Oleh : Thonthowi Dj
Dalam Buku ”Bung Karno: Penyambung Lidah Rakyat Indonesia” karya Cindy Adams, Presiden Sukarno menyatakan,”Ini semua bukanlah untuk kejayaanku, semua ini dibangun demi kejayaan bangsa. Supaya bangsaku dihargai oleh seluruh dunia.” Pernyataan ini dilontarkan karena gencarnya kritikan dari berbagai pihak yang menjadi lawan politiknya, terhadap kebijakannya untuk membangun Kompleks Stadion Utama Senayan, yang kini dikenal dengan Kompleks Gelora Bung Karno.
Para pengkritiknya menyebut proyek tersebut hanya ambisi pribadi Presiden Sukarno, di tengah rakyat yang kesulitan ekonomi. Sukarno dinilai menghambur-hamburkan uang rakyat, guna memenuhi ambisinya itu. Sebagai negara yang baru merdeka dan selesai berperang, Indonesia tentu saja perekonomiannya belum pulih. Pembangunan Stadion tersebut menelan biaya 12,5 juta dolar AS, yang didapat dari pinjaman Uni Soviet. Sebenarnya Sukarno mengajukan pinjaman terlebih dulu ke Amerika Serikat, namun ditolak.

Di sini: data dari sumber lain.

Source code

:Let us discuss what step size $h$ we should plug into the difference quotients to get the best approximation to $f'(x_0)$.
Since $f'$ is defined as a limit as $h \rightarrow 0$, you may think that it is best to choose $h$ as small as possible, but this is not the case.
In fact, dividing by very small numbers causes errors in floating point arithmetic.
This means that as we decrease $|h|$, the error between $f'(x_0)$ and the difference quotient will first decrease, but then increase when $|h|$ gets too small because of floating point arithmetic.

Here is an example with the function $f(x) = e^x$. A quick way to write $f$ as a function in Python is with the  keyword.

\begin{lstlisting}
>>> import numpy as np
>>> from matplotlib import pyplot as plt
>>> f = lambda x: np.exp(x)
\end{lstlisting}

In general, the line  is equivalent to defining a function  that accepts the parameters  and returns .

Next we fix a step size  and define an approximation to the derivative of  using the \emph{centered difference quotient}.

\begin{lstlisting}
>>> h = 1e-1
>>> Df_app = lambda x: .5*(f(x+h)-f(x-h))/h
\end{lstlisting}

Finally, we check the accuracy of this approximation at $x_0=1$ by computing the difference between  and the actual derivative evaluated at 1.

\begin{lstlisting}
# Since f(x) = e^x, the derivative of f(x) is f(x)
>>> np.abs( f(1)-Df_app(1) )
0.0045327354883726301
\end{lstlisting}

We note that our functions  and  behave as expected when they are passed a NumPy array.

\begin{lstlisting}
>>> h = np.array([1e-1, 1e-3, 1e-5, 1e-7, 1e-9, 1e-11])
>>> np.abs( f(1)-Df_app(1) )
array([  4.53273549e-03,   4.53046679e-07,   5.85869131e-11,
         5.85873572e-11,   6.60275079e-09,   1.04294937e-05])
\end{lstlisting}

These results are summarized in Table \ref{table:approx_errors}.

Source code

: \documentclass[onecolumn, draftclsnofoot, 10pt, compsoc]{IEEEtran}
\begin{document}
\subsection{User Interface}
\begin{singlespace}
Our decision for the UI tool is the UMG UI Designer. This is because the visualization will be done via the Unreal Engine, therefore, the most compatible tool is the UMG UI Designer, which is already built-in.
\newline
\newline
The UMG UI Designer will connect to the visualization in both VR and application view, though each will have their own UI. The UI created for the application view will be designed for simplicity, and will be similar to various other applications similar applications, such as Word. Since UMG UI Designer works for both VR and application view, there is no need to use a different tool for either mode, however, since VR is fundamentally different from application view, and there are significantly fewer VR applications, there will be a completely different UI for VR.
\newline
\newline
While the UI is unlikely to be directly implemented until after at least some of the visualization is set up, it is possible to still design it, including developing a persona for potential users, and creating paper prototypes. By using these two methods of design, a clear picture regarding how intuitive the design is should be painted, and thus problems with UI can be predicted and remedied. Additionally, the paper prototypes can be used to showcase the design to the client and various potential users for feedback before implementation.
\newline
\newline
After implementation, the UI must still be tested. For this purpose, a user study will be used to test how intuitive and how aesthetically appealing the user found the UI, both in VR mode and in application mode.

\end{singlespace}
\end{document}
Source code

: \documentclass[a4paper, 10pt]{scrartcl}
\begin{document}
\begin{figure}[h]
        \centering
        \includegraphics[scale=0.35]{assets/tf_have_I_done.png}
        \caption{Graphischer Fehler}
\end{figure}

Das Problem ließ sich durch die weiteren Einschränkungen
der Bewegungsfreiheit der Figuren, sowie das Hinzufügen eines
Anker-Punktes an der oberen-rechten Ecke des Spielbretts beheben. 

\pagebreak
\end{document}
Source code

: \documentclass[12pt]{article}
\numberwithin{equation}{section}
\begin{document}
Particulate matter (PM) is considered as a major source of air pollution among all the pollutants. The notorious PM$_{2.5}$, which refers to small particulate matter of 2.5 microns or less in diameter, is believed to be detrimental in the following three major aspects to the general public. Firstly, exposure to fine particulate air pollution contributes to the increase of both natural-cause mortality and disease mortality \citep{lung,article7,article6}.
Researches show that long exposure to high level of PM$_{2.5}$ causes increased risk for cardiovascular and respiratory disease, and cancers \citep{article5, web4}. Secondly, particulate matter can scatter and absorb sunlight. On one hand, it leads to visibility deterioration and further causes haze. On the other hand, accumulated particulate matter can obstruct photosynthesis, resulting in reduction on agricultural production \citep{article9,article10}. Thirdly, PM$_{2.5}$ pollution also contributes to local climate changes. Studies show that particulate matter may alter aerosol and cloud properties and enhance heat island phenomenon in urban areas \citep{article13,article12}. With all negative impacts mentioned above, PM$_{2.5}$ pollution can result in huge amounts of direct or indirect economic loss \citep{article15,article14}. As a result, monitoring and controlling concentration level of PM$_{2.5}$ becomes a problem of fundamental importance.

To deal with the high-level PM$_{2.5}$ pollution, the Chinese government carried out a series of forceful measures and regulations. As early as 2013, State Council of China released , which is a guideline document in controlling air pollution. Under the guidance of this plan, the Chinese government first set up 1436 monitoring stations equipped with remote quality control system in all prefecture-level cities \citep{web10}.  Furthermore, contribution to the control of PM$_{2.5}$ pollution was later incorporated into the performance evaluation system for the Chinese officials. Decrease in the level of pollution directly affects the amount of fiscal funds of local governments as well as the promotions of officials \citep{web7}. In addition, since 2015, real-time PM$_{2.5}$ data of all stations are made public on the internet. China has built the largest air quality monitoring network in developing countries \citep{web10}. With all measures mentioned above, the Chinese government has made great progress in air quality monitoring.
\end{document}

Terhadap para pengkritiknya, Sukarno berkata,” “Ya, memberantas kelaparan memang penting, akan tetapi memberi makan jiwa yang telah diinjak-injak dengan sesuatu yang dapat membangkitkan kebanggaan mereka–ini pun penting.” Maka, Sukarno pun bersikeras menyelesaikan proyek. Stadion ini, kala itu pun menadi yang yang termegah dan terbesar di Asia Tenggara, yang mampu menampung puluhan ribu orang. Pendanaan proyek ini cair pada 1959, dan stadion mulai dibuka dan diresmikan pada 1962.

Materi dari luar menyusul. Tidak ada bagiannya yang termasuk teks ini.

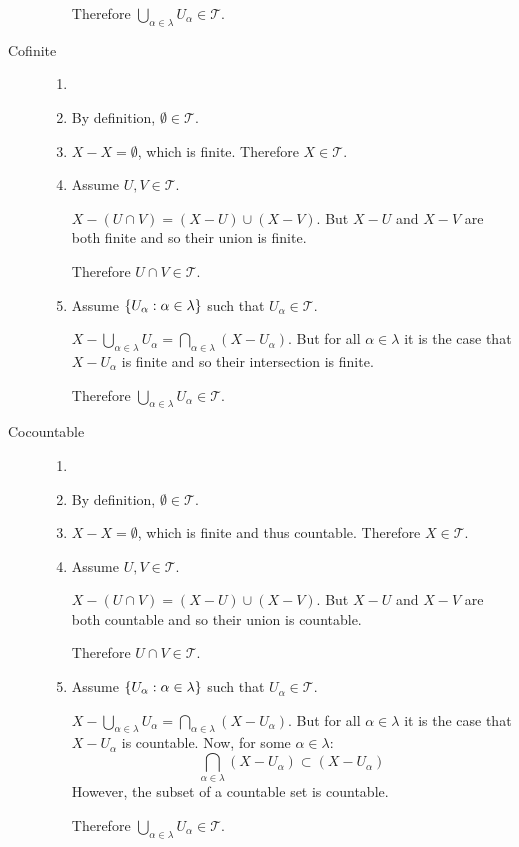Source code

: \documentclass[letterpaper,12pt,fleqn]{article}
\newcommand{\T}{\mathscr{T}}
\renewcommand{\a}{\alpha}
\renewcommand{\l}{\lambda}
\begin{document}
\begin{example}
\begin{description}
\begin{enumerate}
      Therefore \(\bigcup_{\a\in\l}U_{\a}\in\T\).
    \end{enumerate}

  \item[Cofinite]
    \begin{enumerate}
    \item[]
    \item By definition, \(\emptyset\in\T\).

    \item \(X-X=\emptyset\), which is finite.  Therefore \(X\in\T\).

    \item Assume \(U,V\in\T\).

      \(X-(U\cap V)=(X-U)\cup(X-V)\).  But \(X-U\) and \(X-V\) are both finite and so their union is finite.

      Therefore \(U\cap V\in\T\).

    \item Assume \(\set{U_{\a}:\a\in\l}\) such that \(U_{\a}\in\T\).

      \(X-\bigcup_{\a\in\l}U_{\a}=\bigcap_{\a\in\l}(X-U_{\a})\).  But for all \(\a\in\l\) it is the case that
      \(X-U_{\a}\) is finite and so their intersection is finite.

      Therefore \(\bigcup_{\a\in\l}U_{\a}\in\T\).
    \end{enumerate}

  \item[Cocountable]
    \begin{enumerate}
    \item[]
    \item By definition, \(\emptyset\in\T\).

    \item \(X-X=\emptyset\), which is finite and thus countable.  Therefore \(X\in\T\).

    \item Assume \(U,V\in\T\).

      \(X-(U\cap V)=(X-U)\cup(X-V)\).  But \(X-U\) and \(X-V\) are both countable and so their union is countable.

      Therefore \(U\cap V\in\T\).

    \item Assume \(\set{U_{\a}:\a\in\l}\) such that \(U_{\a}\in\T\).

      \(X-\bigcup_{\a\in\l}U_{\a}=\bigcap_{\a\in\l}(X-U_{\a})\).  But for all \(\a\in\l\) it is the case that
      \(X-U_{\a}\) is countable.  Now, for some \(\a\in\l\):
      \[\bigcap_{\a\in\l}(X-U_{\a})\subset(X-U_{\a})\]
      However, the subset of a countable set is countable.

      Therefore \(\bigcup_{\a\in\l}U_{\a}\in\T\).
    \end{enumerate}
  \end{description}
\end{example}
\end{document}
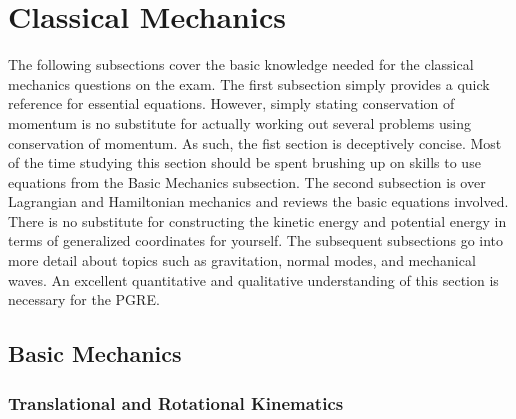 \section{Classical Mechanics}

The following subsections cover the basic knowledge needed for the classical mechanics questions on the exam.
The first subsection simply provides a quick reference for essential equations.
However, simply stating conservation of momentum is no substitute for actually working out several problems using conservation of momentum.
As such, the fist section is deceptively concise.
Most of the time studying this section should be spent brushing up on skills to use equations from the Basic Mechanics subsection.
The second subsection is over Lagrangian and Hamiltonian mechanics and reviews the basic equations involved.
There is no substitute for constructing the kinetic energy and potential energy in terms of generalized coordinates for yourself.
The subsequent subsections go into more detail about topics such as gravitation, normal modes, and mechanical waves.
An excellent quantitative and qualitative understanding of this section is necessary for the PGRE.

\subsection{Basic Mechanics}

\subsubsection{Translational and Rotational Kinematics}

Kompleks stadion ini pun langsung dipakai untuk perhelatan Asian Games ke-4. Sejalan dengan pelaksaan Asian Games, pemerintahan Presiden Sukarno juga melengkapi dengan pembangunan Jembatan Semanggi, dan pendirian Stasiun Televisi Republik Indonesia. Kompleks stadion ini terus menjadi kebanggaan Bangsa Indonesia, hingga saat ini. Bahkan, Indonesia belum pernah lagi membangun kompleks gelora semegah Kompleks Gelora Bung Karno. Kompleks Gelora Bung Karno menjadi saksi banyak perhelatan penting Bangsa Indonesia. Bukan hanya even olah raga. Banyak even non-olahraga, bahkan politik yang berlangsung di stadion kebanggaan Indonesia ini.
Entah kebetulan atau tidak, ada kondisi yang mirip dihadapi Presiden Joko Widodo saat ini, dengan yang dihadapi Presiden Sukarno. Ketika menyelenggarakan Asian Games ke-18, Indonesia tertimpa musibah, dengan adanya gempa yang melanda Nusa Tenggara Barat. Gempa terjadi sebelum dan ketika Asian Games berlangsung. Jokowi dikritik, dengan disebut-sebut menghambur-hamburkan uang yang besar untuk pembukaan Asian Games 2018, di tengah korban gempa yang lebih membutuhkan.
Pembukaan Asian Games di Jakarta, seperti Anda tahu semua memukau dunia. Pujian berdatangan dari luar negeri, antara lain dari Perdana Menteri Korea Selatan Lee Nak-yeon. Saat ini Korea Selatan menjadi salah satu pusat industri kreatif dunia. Atraksi di malam pembukaan Asian Games tidak akan jadi trending topik di Korea, jika tak keren di mata mereka.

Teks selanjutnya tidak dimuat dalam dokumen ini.